● **ACTIVITY**
Print the listing below from its opening line through the line holding "images with transition", both ends included.

● **ENTRIES PROVIDED**

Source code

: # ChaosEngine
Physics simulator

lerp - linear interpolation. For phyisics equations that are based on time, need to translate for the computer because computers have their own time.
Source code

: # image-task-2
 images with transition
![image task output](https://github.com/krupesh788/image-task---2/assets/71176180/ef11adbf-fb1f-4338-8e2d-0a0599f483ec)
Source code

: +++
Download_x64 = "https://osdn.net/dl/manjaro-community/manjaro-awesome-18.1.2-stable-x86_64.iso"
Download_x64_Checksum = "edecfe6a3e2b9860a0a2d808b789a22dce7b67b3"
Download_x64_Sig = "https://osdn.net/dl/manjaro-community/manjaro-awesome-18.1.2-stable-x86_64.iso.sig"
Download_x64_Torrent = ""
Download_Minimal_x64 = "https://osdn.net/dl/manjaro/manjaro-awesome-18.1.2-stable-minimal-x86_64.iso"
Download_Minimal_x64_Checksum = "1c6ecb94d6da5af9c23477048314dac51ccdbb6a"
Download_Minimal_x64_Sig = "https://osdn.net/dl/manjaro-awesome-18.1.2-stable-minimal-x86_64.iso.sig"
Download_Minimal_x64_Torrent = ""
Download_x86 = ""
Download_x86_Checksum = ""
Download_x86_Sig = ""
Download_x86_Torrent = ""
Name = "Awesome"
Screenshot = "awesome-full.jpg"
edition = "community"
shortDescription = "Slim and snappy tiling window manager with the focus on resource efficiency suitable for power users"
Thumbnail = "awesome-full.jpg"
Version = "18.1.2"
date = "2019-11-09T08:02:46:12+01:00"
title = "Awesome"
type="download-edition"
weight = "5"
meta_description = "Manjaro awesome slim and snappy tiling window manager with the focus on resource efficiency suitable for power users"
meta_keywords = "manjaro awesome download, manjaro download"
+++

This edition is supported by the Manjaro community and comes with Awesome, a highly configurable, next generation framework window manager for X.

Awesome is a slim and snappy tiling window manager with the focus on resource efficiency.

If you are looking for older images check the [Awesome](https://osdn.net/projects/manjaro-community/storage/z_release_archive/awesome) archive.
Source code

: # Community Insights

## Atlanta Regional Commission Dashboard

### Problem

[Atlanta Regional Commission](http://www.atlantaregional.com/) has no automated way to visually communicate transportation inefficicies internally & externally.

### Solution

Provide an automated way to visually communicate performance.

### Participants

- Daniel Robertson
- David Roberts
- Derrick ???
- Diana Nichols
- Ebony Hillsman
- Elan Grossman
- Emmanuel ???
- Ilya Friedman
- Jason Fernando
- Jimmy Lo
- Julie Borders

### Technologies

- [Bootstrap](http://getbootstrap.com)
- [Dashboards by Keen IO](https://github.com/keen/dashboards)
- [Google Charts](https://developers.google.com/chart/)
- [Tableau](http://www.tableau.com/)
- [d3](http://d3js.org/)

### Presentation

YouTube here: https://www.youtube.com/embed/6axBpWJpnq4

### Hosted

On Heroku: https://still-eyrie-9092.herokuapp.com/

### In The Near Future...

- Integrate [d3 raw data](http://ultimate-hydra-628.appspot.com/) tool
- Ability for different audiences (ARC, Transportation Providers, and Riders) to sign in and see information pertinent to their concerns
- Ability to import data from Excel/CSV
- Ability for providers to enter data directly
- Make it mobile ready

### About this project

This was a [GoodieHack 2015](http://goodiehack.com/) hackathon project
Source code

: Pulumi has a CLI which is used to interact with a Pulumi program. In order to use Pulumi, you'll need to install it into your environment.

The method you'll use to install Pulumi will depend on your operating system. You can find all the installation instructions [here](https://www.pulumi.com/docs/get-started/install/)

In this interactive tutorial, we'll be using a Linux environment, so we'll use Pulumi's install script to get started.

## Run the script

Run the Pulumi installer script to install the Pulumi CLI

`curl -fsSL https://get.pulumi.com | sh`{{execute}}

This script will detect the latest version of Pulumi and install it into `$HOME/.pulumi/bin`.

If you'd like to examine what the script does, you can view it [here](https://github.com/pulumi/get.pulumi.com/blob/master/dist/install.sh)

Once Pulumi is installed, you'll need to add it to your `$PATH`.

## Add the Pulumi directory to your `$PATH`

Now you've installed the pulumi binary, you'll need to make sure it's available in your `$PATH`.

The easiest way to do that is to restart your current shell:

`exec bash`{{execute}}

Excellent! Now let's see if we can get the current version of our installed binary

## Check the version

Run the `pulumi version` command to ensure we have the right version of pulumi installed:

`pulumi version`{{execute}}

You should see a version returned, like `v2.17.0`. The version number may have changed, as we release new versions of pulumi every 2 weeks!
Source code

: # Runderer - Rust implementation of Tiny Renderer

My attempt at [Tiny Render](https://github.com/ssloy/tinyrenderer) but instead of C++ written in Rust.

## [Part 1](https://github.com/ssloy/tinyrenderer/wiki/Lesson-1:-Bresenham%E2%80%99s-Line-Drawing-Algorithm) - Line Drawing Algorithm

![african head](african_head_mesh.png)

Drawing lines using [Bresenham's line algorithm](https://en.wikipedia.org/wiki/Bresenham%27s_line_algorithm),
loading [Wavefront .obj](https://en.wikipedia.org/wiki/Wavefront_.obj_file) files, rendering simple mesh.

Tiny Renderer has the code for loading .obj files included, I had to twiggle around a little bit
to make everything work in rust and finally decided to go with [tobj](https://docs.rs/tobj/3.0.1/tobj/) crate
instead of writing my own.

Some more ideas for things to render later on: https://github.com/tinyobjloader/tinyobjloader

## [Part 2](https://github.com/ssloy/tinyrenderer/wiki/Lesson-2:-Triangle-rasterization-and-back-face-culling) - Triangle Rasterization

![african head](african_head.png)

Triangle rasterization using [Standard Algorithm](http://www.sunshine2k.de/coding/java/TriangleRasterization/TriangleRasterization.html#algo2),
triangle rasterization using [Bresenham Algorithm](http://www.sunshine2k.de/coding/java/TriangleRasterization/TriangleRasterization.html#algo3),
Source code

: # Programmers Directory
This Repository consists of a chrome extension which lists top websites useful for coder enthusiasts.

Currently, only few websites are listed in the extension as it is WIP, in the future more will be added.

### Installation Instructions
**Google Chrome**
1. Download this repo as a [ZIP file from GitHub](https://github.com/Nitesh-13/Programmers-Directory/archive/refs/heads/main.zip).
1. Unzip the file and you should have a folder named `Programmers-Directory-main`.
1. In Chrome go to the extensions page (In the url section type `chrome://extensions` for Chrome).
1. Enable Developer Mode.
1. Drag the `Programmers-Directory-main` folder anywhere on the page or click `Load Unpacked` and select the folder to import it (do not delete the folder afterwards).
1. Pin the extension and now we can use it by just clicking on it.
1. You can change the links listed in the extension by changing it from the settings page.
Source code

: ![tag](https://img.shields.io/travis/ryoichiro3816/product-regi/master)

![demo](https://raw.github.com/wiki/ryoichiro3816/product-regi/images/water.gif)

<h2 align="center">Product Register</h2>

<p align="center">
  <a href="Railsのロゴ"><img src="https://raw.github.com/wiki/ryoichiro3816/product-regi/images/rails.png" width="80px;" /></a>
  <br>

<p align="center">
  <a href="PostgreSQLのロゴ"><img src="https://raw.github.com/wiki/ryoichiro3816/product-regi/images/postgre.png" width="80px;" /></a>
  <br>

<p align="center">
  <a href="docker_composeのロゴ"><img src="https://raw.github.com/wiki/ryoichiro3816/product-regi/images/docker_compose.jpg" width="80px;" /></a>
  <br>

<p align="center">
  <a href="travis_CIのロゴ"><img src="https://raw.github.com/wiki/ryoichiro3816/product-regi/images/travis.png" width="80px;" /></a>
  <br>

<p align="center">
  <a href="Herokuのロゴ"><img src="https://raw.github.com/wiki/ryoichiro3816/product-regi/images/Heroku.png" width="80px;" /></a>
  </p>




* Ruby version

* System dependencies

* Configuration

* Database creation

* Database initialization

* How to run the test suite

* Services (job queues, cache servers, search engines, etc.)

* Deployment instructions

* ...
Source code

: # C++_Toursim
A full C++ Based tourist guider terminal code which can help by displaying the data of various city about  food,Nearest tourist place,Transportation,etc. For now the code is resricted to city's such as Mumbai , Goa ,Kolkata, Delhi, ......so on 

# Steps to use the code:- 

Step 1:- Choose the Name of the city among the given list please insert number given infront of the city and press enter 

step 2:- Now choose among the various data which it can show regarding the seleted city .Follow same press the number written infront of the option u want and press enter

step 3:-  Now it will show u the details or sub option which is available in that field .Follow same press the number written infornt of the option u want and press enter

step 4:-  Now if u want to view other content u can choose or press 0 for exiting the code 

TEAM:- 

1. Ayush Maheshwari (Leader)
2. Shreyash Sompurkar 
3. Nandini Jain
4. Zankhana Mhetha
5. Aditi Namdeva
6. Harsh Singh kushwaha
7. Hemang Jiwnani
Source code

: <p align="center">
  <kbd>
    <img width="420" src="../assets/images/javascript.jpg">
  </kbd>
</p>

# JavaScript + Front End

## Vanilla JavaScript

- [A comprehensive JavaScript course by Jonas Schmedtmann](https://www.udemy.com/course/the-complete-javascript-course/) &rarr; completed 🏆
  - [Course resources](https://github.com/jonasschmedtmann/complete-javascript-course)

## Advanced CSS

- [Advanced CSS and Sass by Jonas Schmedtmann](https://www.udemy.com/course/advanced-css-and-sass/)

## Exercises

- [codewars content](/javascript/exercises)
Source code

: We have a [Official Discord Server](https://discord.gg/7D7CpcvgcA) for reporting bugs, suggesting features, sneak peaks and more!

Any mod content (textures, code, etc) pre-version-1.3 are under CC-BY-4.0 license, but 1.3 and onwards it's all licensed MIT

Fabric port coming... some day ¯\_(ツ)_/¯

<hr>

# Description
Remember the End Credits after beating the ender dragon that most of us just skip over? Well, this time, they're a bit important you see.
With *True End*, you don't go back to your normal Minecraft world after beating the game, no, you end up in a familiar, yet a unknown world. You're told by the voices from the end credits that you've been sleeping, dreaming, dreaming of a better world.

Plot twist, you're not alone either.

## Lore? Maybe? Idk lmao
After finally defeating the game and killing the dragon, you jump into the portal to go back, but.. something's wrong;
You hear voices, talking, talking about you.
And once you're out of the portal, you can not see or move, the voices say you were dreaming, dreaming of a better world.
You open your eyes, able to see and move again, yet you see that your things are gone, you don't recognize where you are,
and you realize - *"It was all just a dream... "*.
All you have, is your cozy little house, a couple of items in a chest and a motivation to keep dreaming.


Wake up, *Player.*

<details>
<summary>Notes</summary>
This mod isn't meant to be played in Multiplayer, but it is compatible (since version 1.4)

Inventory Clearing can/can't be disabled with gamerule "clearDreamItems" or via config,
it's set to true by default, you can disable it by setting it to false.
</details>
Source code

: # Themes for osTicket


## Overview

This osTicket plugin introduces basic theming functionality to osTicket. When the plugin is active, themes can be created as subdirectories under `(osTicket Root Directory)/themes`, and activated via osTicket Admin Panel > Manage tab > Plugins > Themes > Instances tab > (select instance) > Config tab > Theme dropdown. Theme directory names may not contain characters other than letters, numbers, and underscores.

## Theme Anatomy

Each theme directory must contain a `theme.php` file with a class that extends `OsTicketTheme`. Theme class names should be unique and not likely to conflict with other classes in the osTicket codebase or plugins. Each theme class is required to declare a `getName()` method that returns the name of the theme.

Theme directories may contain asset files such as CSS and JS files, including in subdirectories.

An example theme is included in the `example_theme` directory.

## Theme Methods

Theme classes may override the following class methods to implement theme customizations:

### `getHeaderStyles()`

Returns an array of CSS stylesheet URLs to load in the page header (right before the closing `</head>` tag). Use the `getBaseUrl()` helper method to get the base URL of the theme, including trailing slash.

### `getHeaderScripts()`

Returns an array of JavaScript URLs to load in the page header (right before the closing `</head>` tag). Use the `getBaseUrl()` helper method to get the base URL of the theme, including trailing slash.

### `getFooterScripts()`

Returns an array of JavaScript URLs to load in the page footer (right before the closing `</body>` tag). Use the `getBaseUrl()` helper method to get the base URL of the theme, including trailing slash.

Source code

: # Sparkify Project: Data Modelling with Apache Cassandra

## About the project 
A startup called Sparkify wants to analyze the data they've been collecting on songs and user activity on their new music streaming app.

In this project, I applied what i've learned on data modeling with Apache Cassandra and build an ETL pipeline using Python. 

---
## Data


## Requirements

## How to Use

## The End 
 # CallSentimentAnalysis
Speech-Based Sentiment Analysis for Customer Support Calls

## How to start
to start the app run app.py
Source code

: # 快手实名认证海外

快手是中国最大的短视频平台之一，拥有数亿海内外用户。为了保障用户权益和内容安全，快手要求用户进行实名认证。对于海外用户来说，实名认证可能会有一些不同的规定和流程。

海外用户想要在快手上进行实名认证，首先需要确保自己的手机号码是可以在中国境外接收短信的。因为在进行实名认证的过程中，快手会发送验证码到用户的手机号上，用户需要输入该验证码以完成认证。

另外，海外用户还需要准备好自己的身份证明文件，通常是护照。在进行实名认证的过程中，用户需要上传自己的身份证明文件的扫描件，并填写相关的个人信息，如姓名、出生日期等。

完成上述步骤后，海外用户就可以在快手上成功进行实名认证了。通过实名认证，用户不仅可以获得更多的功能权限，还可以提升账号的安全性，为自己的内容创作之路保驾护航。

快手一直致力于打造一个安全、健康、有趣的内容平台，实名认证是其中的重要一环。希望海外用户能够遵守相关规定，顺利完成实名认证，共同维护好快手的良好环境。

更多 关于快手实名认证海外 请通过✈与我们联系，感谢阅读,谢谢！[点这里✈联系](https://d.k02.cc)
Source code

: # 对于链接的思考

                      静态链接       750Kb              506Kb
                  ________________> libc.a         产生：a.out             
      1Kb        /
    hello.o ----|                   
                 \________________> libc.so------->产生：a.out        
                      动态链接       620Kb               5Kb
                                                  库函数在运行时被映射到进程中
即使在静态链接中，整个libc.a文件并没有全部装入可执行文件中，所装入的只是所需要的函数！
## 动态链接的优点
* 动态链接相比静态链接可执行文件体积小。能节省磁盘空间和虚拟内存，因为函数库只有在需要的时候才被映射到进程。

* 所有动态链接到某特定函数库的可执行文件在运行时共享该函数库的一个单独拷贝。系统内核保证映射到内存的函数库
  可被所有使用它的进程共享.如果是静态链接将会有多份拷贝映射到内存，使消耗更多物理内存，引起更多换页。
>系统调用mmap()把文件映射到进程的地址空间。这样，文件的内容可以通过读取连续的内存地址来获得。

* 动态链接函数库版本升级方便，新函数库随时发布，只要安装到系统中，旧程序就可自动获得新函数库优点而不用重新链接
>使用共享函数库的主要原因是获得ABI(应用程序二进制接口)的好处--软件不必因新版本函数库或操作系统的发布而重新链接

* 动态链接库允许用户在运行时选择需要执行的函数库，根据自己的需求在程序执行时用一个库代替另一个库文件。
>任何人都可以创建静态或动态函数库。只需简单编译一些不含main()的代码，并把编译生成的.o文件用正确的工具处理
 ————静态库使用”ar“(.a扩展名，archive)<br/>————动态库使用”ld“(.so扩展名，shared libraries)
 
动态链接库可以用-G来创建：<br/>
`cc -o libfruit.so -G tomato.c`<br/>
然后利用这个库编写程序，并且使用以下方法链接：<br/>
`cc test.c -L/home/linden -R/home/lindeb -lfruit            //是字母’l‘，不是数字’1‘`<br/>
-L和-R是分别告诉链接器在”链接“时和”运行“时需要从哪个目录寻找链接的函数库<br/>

● **RESULT FOR THIS EXERCISE**
Source code

: # ChaosEngine
Physics simulator

lerp - linear interpolation. For phyisics equations that are based on time, need to translate for the computer because computers have their own time.
Source code

: # image-task-2
 images with transition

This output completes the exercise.